── Information provided ──
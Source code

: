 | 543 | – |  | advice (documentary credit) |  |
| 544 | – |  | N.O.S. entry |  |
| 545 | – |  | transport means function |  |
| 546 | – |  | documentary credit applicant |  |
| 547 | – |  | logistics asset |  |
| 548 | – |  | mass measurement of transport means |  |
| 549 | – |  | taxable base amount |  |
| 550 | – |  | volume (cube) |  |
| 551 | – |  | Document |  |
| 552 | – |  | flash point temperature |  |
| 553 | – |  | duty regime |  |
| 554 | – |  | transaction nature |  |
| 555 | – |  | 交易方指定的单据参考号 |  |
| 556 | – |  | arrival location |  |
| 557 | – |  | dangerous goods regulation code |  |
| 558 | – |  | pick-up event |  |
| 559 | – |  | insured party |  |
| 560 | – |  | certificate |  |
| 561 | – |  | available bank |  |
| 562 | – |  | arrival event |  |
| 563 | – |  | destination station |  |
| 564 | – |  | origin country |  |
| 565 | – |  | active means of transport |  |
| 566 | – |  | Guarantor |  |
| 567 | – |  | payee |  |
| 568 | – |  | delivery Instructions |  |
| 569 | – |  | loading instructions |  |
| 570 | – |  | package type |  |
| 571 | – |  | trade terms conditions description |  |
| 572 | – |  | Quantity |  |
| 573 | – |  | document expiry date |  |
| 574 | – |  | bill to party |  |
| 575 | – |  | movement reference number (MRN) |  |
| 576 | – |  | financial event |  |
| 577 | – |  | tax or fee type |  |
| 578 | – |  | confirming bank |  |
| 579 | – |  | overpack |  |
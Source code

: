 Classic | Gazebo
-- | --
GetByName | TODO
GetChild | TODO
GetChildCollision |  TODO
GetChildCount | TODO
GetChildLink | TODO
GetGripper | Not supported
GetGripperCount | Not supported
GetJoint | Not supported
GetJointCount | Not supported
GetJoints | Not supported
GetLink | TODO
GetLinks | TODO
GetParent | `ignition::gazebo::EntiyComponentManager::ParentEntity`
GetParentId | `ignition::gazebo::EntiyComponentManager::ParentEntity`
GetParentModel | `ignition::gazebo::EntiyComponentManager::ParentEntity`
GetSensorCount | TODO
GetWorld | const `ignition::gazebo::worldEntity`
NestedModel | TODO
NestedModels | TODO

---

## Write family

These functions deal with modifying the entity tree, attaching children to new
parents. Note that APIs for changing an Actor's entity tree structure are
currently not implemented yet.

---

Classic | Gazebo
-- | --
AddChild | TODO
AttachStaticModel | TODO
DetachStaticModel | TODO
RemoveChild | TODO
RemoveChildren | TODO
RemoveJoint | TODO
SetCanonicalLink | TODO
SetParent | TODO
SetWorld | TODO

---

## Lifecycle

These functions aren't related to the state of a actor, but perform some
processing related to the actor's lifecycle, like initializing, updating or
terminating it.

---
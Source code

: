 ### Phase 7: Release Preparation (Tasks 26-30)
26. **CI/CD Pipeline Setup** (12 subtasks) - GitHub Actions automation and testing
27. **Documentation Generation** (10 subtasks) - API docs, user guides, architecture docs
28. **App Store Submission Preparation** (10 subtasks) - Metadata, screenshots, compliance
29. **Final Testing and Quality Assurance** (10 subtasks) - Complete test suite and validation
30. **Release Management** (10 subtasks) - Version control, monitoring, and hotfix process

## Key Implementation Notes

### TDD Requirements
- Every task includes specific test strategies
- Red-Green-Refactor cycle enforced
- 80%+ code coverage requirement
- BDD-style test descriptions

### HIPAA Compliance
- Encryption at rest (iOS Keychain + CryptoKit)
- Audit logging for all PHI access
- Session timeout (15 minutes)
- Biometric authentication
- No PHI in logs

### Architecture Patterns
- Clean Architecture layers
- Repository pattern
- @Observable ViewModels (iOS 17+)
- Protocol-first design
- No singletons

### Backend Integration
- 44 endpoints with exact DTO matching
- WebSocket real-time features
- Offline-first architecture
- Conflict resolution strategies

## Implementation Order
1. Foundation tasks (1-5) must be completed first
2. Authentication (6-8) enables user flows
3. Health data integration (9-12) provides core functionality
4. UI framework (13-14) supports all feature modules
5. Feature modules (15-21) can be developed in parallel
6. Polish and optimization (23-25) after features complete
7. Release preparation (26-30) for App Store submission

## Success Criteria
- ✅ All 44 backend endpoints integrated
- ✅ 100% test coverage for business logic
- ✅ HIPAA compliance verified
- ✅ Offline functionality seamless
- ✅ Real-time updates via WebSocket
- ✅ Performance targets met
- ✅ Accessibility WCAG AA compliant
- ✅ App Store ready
───
# Exercise details
Start with the line above that contains "terminating it." and end with the line that contains "- Audit logging for all PHI access". Write out those lines exactly, and only those.

# Answer box
terminating it.

---
Source code

: ### Phase 7: Release Preparation (Tasks 26-30)
26. **CI/CD Pipeline Setup** (12 subtasks) - GitHub Actions automation and testing
27. **Documentation Generation** (10 subtasks) - API docs, user guides, architecture docs
28. **App Store Submission Preparation** (10 subtasks) - Metadata, screenshots, compliance
29. **Final Testing and Quality Assurance** (10 subtasks) - Complete test suite and validation
30. **Release Management** (10 subtasks) - Version control, monitoring, and hotfix process

## Key Implementation Notes

### TDD Requirements
- Every task includes specific test strategies
- Red-Green-Refactor cycle enforced
- 80%+ code coverage requirement
- BDD-style test descriptions

### HIPAA Compliance
- Encryption at rest (iOS Keychain + CryptoKit)
- Audit logging for all PHI access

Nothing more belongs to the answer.